Dataset entries
___

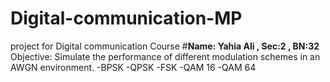 # Digital-communication-MP
project for Digital communication Course
#**Name: Yahia Ali , Sec:2 , BN:32**
Objective: Simulate the performance of different modulation schemes in an AWGN environment.
-BPSK
-QPSK
-FSK
-QAM 16
-QAM 64 






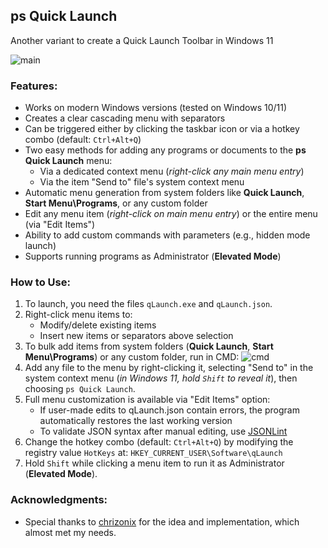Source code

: ## ps Quick Launch
Another variant to create a Quick Launch Toolbar in Windows 11

![main](https://github.com/mozers3/qLaunch/wiki/images/main.png)

### Features:
* Works on modern Windows versions (tested on Windows 10/11)
* Creates a clear cascading menu with separators
* Can be triggered either by clicking the taskbar icon or via a hotkey combo (default: `Ctrl+Alt+Q`)
* Two easy methods for adding any programs or documents to the **ps Quick Launch** menu:
    * Via a dedicated context menu (_right-click any main menu entry_)
    * Via the item "Send to" file's system context menu
* Automatic menu generation from system folders like **Quick Launch**, **Start Menu\Programs**, or any custom folder
* Edit any menu item (_right-click on main menu entry_) or the entire menu (via "Edit Items")
* Ability to add custom commands with parameters (e.g., hidden mode launch)
* Supports running programs as Administrator (**Elevated Mode**)

### How to Use:
1. To launch, you need the files `qLaunch.exe` and `qLaunch.json`.
2. Right-click menu items to:
    * Modify/delete existing items
    * Insert new items or separators above selection
4. To bulk add items from system folders (**Quick Launch**, **Start Menu\Programs**) or any custom folder, run in CMD:
![cmd](https://github.com/mozers3/qLaunch/wiki/images/cmd.png)
5. Add any file to the menu by right-clicking it, selecting "Send to" in the system context menu (_in Windows 11, hold `Shift` to reveal it_), then choosing `ps Quick Launch`.
6. Full menu customization is available via "Edit Items" option:
    * If user-made edits to qLaunch.json contain errors, the program automatically restores the last working version
    * To validate JSON syntax after manual editing, use [JSONLint](https://jsonlint.com)
7. Change the hotkey combo (default: `Ctrl+Alt+Q`) by modifying the registry value `HotKeys` at: `HKEY_CURRENT_USER\Software\qLaunch`
8. Hold `Shift` while clicking a menu item to run it as Administrator (**Elevated Mode**).

### Acknowledgments:
* Special thanks to [chrizonix](https://github.com/chrizonix/QuickLaunch) for the idea and implementation, which almost met my needs.
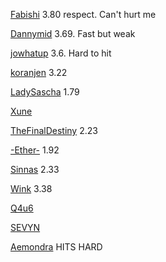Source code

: [Fabishi](https://www.torn.com/profiles.php?XID=2191937#/) 3.80 respect. Can't hurt me

[Dannymid](https://www.torn.com/profiles.php?XID=2191574#/) 3.69. Fast but weak

[jowhatup](https://www.torn.com/profiles.php?XID=2202766#/) 3.6. Hard to hit

[koranjen](https://www.torn.com/profiles.php?XID=2202521#/) 3.22

[LadySascha](https://www.torn.com/profiles.php?XID=2223290#/) 1.79

[Xune](https://www.torn.com/profiles.php?XID=2203119#/)

[TheFinalDestiny](https://www.torn.com/profiles.php?XID=2220382#/) 2.23

[-Ether-](https://www.torn.com/profiles.php?XID=2196999#/) 1.92

[Sinnas](https://www.torn.com/profiles.php?XID=2194446#/) 2.33

[Wink](https://www.torn.com/profiles.php?XID=2196406#/) 3.38

[Q4u6](https://www.torn.com/profiles.php?XID=2190803#/)

[SEVYN](https://www.torn.com/profiles.php?XID=2198866#/)


[Aemondra](https://www.torn.com/profiles.php?XID=2195833#/) HITS HARD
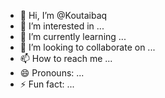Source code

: - 👋 Hi, I’m @Koutaibaq
- 👀 I’m interested in ...
- 🌱 I’m currently learning ...
- 💞️ I’m looking to collaborate on ...
- 📫 How to reach me ...
- 😄 Pronouns: ...
- ⚡ Fun fact: ...

<!---
Koutaibaq/Koutaibaq is a ✨ special ✨ repository because its `README.md` (this file) appears on your GitHub profile.
You can click the Preview link to take a look at your changes.
--->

___

What is needed is an exact copy of every record above, minus the images.

Response area —
 # Digital-communication-MP
project for Digital communication Course
#**Name: Yahia Ali , Sec:2 , BN:32**
Objective: Simulate the performance of different modulation schemes in an AWGN environment.
-BPSK
-QPSK
-FSK
-QAM 16
-QAM 64 






Source code

: ## ps Quick Launch
Another variant to create a Quick Launch Toolbar in Windows 11

![main](https://github.com/mozers3/qLaunch/wiki/images/main.png)

### Features:
* Works on modern Windows versions (tested on Windows 10/11)
* Creates a clear cascading menu with separators
* Can be triggered either by clicking the taskbar icon or via a hotkey combo (default: `Ctrl+Alt+Q`)
* Two easy methods for adding any programs or documents to the **ps Quick Launch** menu:
    * Via a dedicated context menu (_right-click any main menu entry_)
    * Via the item "Send to" file's system context menu
* Automatic menu generation from system folders like **Quick Launch**, **Start Menu\Programs**, or any custom folder
* Edit any menu item (_right-click on main menu entry_) or the entire menu (via "Edit Items")
* Ability to add custom commands with parameters (e.g., hidden mode launch)
* Supports running programs as Administrator (**Elevated Mode**)

### How to Use:
1. To launch, you need the files `qLaunch.exe` and `qLaunch.json`.
2. Right-click menu items to:
    * Modify/delete existing items
    * Insert new items or separators above selection
4. To bulk add items from system folders (**Quick Launch**, **Start Menu\Programs**) or any custom folder, run in CMD:
![cmd](https://github.com/mozers3/qLaunch/wiki/images/cmd.png)
5. Add any file to the menu by right-clicking it, selecting "Send to" in the system context menu (_in Windows 11, hold `Shift` to reveal it_), then choosing `ps Quick Launch`.
6. Full menu customization is available via "Edit Items" option:
    * If user-made edits to qLaunch.json contain errors, the program automatically restores the last working version
    * To validate JSON syntax after manual editing, use [JSONLint](https://jsonlint.com)
7. Change the hotkey combo (default: `Ctrl+Alt+Q`) by modifying the registry value `HotKeys` at: `HKEY_CURRENT_USER\Software\qLaunch`
8. Hold `Shift` while clicking a menu item to run it as Administrator (**Elevated Mode**).

### Acknowledgments:
* Special thanks to [chrizonix](https://github.com/chrizonix/QuickLaunch) for the idea and implementation, which almost met my needs.
Source code

: [Fabishi](https://www.torn.com/profiles.php?XID=2191937#/) 3.80 respect. Can't hurt me

[Dannymid](https://www.torn.com/profiles.php?XID=2191574#/) 3.69. Fast but weak

[jowhatup](https://www.torn.com/profiles.php?XID=2202766#/) 3.6. Hard to hit

[koranjen](https://www.torn.com/profiles.php?XID=2202521#/) 3.22

[LadySascha](https://www.torn.com/profiles.php?XID=2223290#/) 1.79

[Xune](https://www.torn.com/profiles.php?XID=2203119#/)

[TheFinalDestiny](https://www.torn.com/profiles.php?XID=2220382#/) 2.23

[-Ether-](https://www.torn.com/profiles.php?XID=2196999#/) 1.92

[Sinnas](https://www.torn.com/profiles.php?XID=2194446#/) 2.33

[Wink](https://www.torn.com/profiles.php?XID=2196406#/) 3.38

[Q4u6](https://www.torn.com/profiles.php?XID=2190803#/)

[SEVYN](https://www.torn.com/profiles.php?XID=2198866#/)


[Aemondra](https://www.torn.com/profiles.php?XID=2195833#/) HITS HARD
Source code

: - 👋 Hi, I’m @Koutaibaq
- 👀 I’m interested in ...
- 🌱 I’m currently learning ...
- 💞️ I’m looking to collaborate on ...
- 📫 How to reach me ...
- 😄 Pronouns: ...
- ⚡ Fun fact: ...

<!---
Koutaibaq/Koutaibaq is a ✨ special ✨ repository because its `README.md` (this file) appears on your GitHub profile.
You can click the Preview link to take a look at your changes.
--->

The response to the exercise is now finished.